When scanning the data, count every line with "unifg" in it, and report only the resulting number.

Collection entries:
——————
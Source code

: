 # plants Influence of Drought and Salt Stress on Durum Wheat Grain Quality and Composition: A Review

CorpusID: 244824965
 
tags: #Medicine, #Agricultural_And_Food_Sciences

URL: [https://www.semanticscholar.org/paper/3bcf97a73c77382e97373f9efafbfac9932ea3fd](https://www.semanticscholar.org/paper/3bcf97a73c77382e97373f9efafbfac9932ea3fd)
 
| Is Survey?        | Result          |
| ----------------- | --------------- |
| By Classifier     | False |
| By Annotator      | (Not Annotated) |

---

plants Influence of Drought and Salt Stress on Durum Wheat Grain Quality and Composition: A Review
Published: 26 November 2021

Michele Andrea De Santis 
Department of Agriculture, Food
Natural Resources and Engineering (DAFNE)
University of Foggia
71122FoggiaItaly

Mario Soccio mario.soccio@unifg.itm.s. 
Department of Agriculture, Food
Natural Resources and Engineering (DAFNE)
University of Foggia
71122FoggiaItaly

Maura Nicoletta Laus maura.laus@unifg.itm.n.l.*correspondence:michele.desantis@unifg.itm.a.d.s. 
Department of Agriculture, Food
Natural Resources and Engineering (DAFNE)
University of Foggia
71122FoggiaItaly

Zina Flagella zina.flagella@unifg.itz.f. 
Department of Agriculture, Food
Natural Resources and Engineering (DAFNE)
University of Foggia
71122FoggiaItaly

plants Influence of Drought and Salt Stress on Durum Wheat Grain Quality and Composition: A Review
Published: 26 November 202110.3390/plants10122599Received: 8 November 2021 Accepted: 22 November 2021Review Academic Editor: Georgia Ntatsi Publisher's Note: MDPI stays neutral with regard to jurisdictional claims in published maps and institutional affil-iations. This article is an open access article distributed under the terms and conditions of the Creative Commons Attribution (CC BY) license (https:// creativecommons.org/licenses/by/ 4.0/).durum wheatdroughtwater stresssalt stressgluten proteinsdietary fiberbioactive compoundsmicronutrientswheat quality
——————
[Finished exercise]: 3